Sunday, 13 November 2011
It is confirmed by The Lady magazine that Dawn French has lost 10 stone - or to put it another way, half her previous weight. When I was at my largest, expecting one or other of my children, I approached the reception desk of a French hotel. 'One at a time please' said the receptionist without raising his head, 'Sir'. It is the Prince of Wales' birthday today: happy birthday, Sir. I have met HRH once, at a reception at St James' Palace in aid of Temenos, an organisation close to his heart which was run by my then next door neighbour, the poet Kathleen Raine. Temenos is the Greek word for sacred space, not a mis-spelling of the second person plural of the Latin verb 'to hold'. KR shared her house with the remarkable visionary painter William Collins RA and had carried a torch in her youth for Gavin Ring of Bright Water Maxwell (who was gay). The resulting book of poems On a Deserted Shore possess an incantatory, mesmeric quality. I was a supporter of, and sympathiser with, the late Princess of Wales but believe that Prince Charles should be allowed to work out his personal penitence in the spirit of 'Judge not, lest ye be judged'. I wrote a complaint to the BBC last week, following an - in my view - cowardly attack on him by an academic, Mary Beard in an opinion piece comparing him to General Gaddafi. Sometimes people complain about bad language, but in my view gratuitous attacks on people such as Prince Charles are just as corrosive to our quality of life. Talking of quality of life: last week I bought a pheasant for £4 from Wallace Bros, our excellent Moffat butcher - not expensive. I cooked it in a small oval casserole dish, browning it well all over in a mixture of butter and oil, with an onion (quartered), two carrots cut into big chunks, half a dozen cloves of garlic a handful of black peppercorns and a chicken stock cube, water to three quarters of the way up the bird. I brought it to the boil and transfered into a medium oven for an hour or so. I took the pheasant out when it had cooled, brought the liquor back to the boil and threw in some couscous grains. I have enjoyed cold pheasant with couscous and mango chutney over the weekend, with some baked squash for my vitamin D quotient, and am astonished at how much meat there is on the bird.

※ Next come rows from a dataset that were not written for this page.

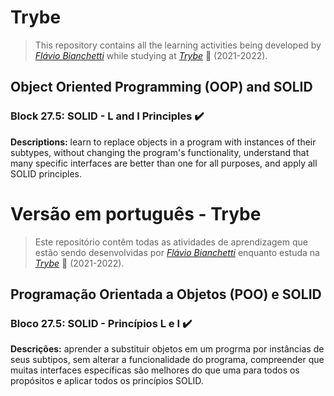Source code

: # Trybe

> This repository contains all the learning activities being developed by _[Flávio Bianchetti](https://www.linkedin.com/in/flaviobianchetti/)_ while studying at _[Trybe](https://www.betrybe.com/)_ :rocket: (2021-2022).

## Object Oriented Programming (OOP) and SOLID


### Block 27.5: SOLID - L and I Principles :heavy_check_mark:

**Descriptions:** learn to replace objects in a program with instances of their subtypes, without changing the program's functionality, understand that many specific interfaces are better than one for all purposes, and apply all SOLID principles.

# Versão em português - Trybe

> Este repositório contêm todas as atividades de aprendizagem que estão sendo desenvolvidas por  _[Flávio Bianchetti](https://www.linkedin.com/in/flaviobianchetti/)_ enquanto estuda na _[Trybe](https://www.betrybe.com/)_ :rocket: (2021-2022).

## Programação Orientada a Objetos (POO) e SOLID


### Bloco 27.5: SOLID - Princípios L e I :heavy_check_mark:

**Descrições:** aprender a substituir objetos em um progrma por instâncias de seus subtipos, sem alterar a funcionalidade do programa, compreender que muitas interfaces específicas são melhores do que uma para todos os propósitos e aplicar todos os princípios SOLID.
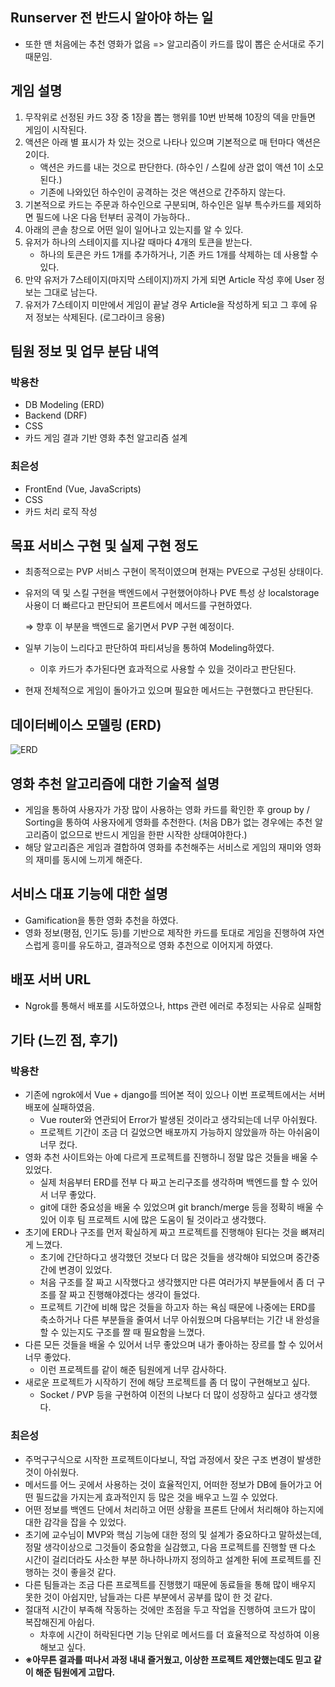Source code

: ## Runserver 전 반드시 알아야 하는 일
- 또한 맨 처음에는 추천 영화가 없음 => 알고리즘이 카드를 많이 뽑은 순서대로 주기 때문임.

## 게임 설명
1. 무작위로 선정된 카드 3장 중 1장을 뽑는 행위를 10번 반복해 10장의 덱을 만들면 게임이 시작된다.
2. 액션은 아래 별 표시가 차 있는 것으로 나타나 있으며 기본적으로 매 턴마다 액션은 2이다.
    - 액션은 카드를 내는 것으로 판단한다. (하수인 / 스킬에 상관 없이 액션 1이 소모된다.)
    - 기존에 나와있던 하수인이 공격하는 것은 액션으로 간주하지 않는다.
3. 기본적으로 카드는 주문과 하수인으로 구분되며, 하수인은 일부 특수카드를 제외하면 필드에 나온 다음 턴부터 공격이 가능하다.. 
4. 아래의 콘솔 창으로 어떤 일이 일어나고 있는지를 알 수 있다.
5. 유저가 하나의 스테이지를 지나갈 때마다 4개의 토큰을 받는다.
    - 하나의 토큰은 카드 1개를 추가하거나, 기존 카드 1개를 삭제하는 데 사용할 수 있다.
6. 만약 유저가 7스테이지(마지막 스테이지)까지 가게 되면 Article 작성 후에 User 정보는 그대로 남는다.
7. 유저가 7스테이지 미만에서 게임이 끝날 경우 Article을 작성하게 되고 그 후에 유저 정보는 삭제된다. (로그라이크 응용)


## 팀원 정보 및 업무 분담 내역

### 박용찬

- DB Modeling (ERD)
- Backend (DRF)
- CSS
- 카드 게임 결과 기반 영화 추천 알고리즘 설계

### 최은성

- FrontEnd (Vue, JavaScripts)
- CSS
- 카드 처리 로직 작성

## 목표 서비스 구현 및 실제 구현 정도

- 최종적으로는 PVP 서비스 구현이 목적이였으며 현재는 PVE으로 구성된 상태이다.
- 유저의 덱 및 스킬 구현을 백엔드에서 구현했어야하나 PVE 특성 상 localstorage 사용이 더 빠르다고 판단되어 프론트에서 메서드를 구현하였다.
    
    ⇒ 향후 이 부분을 백엔드로 옮기면서 PVP 구현 예정이다.
    
- 일부 기능이 느리다고 판단하여 파티셔닝을 통하여 Modeling하였다.
    - 이후 카드가 추가된다면 효과적으로 사용할 수 있을 것이라고 판단된다.
- 현재 전체적으로 게임이 돌아가고 있으며 필요한 메서드는 구현했다고 판단된다.

## 데이터베이스 모델링 (ERD)

![ERD](https://lab.ssafy.com/sdc00035/final-pjt/-/raw/main/ssafy-pjt-pjt.png)

## 영화 추천 알고리즘에 대한 기술적 설명

- 게임을 통하여 사용자가 가장 많이 사용하는 영화 카드를 확인한 후 group by / Sorting을 통하여 사용자에게 영화를 추천한다. (처음 DB가 없는 경우에는 추천 알고리즘이 없으므로 반드시 게임을 한판 시작한 상태여야한다.)
- 해당 알고리즘은 게임과 결합하여 영화를 추천해주는 서비스로 게임의 재미와 영화의 재미를 동시에 느끼게 해준다.

## 서비스 대표 기능에 대한 설명

- Gamification을 통한 영화 추천을 하였다.
- 영화 정보(평점, 인기도 등)를 기반으로 제작한 카드를 토대로 게임을 진행하여 자연스럽게 흥미를 유도하고, 결과적으로 영화 추천으로 이어지게 하였다.

## 배포 서버 URL

- Ngrok를 통해서 배포를 시도하였으나, https 관련 에러로 추정되는 사유로 실패함

## 기타 (느낀 점, 후기)

### 박용찬

- 기존에 ngrok에서 Vue + django를 띄어본 적이 있으나 이번 프로젝트에서는 서버 배포에 실패하였음.
    - Vue router와 연관되어 Error가 발생된 것이라고 생각되는데 너무 아쉬웠다.
    - 프로젝트 기간이 조금 더 길었으면 배포까지 가능하지 않았을까 하는 아쉬움이 너무 컸다.
- 영화 추천 사이트와는 아예 다르게 프로젝트를 진행하니 정말 많은 것들을 배울 수 있었다.
    - 실제 처음부터 ERD를 전부 다 짜고 논리구조를 생각하며 백엔드를 할 수 있어서 너무 좋았다.
    - git에 대한 중요성을 배울 수 있었으며 git branch/merge 등을 정확히 배울 수 있어 이후 팀 프로젝트 시에 많은 도움이 될 것이라고 생각했다.
- 초기에 ERD나 구조를 먼저 확실하게 짜고 프로젝트를 진행해야 된다는 것을 뼈져리게 느꼈다.
    - 초기에 간단하다고 생각했던 것보다 더 많은 것들을 생각해야 되었으며 중간중간에 변경이 있었다.
    - 처음 구조를 잘 짜고 시작했다고 생각했지만 다른 여러가지 부분들에서 좀 더 구조를 잘 짜고 진행해야겠다는 생각이 들었다.
    - 프로젝트 기간에 비해 많은 것들을 하고자 하는 욕심 때문에 나중에는 ERD를 축소하거나 다른 부분들을 줄여서 너무 아쉬웠으며 다음부터는 기간 내 완성을 할 수 있는지도 구조를 짤 때 필요함을 느꼈다.
- 다른 모든 것들을 배울 수 있어서 너무 좋았으며 내가 좋아하는 장르를 할 수 있어서 너무 좋았다.
    - 이런 프로젝트를 같이 해준 팀원에게 너무 감사하다.
- 새로운 프로젝트가 시작하기 전에 해당 프로젝트를 좀 더 많이 구현해보고 싶다.
    - Socket / PVP 등을 구현하여 이전의 나보다 더 많이 성장하고 싶다고 생각했다.

### 최은성

- 주먹구구식으로 시작한 프로젝트이다보니, 작업 과정에서 잦은 구조 변경이 발생한것이 아쉬웠다.
- 메서드를 어느 곳에서 사용하는 것이 효율적인지, 어떠한 정보가 DB에 들어가고 어떤 필드값을 가지는게 효과적인지 등 많은 것을 배우고 느낄 수 있었다.
- 어떤 정보를 백엔드 단에서 처리하고 어떤 상황을 프론트 단에서 처리해야 하는지에 대한 감각을 잡을 수 있었다.
- 초기에 교수님이 MVP와 핵심 기능에 대한 정의 및 설계가 중요하다고 말하셨는데, 정말 생각이상으로 그것들이 중요함을 실감했고, 다음 프로젝트를 진행할 땐 다소 시간이 걸리더라도 사소한 부분 하나하나까지 정의하고 설계한 뒤에 프로젝트를 진행하는 것이 좋을것 같다.
- 다른 팀들과는 조금 다른 프로젝트를 진행했기 때문에 동료들을 통해 많이 배우지 못한 것이 아쉽지만, 남들과는 다른 부분에서 공부를 많이 한 것 같다.
- 절대적 시간이 부족해 작동하는 것에만 초점을 두고 작업을 진행하여 코드가 많이 복잡해진게 아쉽다.
    - 차후에 시간이 허락된다면 기능 단위로 메서드를 더 효율적으로 작성하여 이용해보고 싶다.
- **※아무튼 결과를 떠나서 과정 내내 즐거웠고, 이상한 프로젝트 제안했는데도 믿고 같이 해준 팀원에게 고맙다.**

There is a vote for 'Keep Calm and Carry on Reading' as a title for the book of this blog to be published by Moffat Book Enterprises in 2012. Other, new possibilities include:
For You the Year is Over (too many old war movies?)
Write! Read! Book! Blog!
Diary of a Provincial Lady
By Birnock Water I Sat Down and Blogged
Serpents in Eden - and other animals
Flies in the Ointment (offering the possibility of a follow up volume: More Flies in the O)
Diary of a Book Festival Organiser
What I Was Doing, and Where I was Going (with acknowledgements to Damian Searls)
Brigadoon, Books and Budget Recipes
An Enemy of The People
Out of the Frying Pan
How To Be A Book Festival Organiser
An A-Z of Books and The People In Them
A Journey Round My Room
From Our Moffat Books Correspondent
Small Earthquake; Nobody Injured
Down Your Way
Down My Way
Happenstance and Makeshiftery
Postcard from The Hedge (acknowledgements to A Roberts)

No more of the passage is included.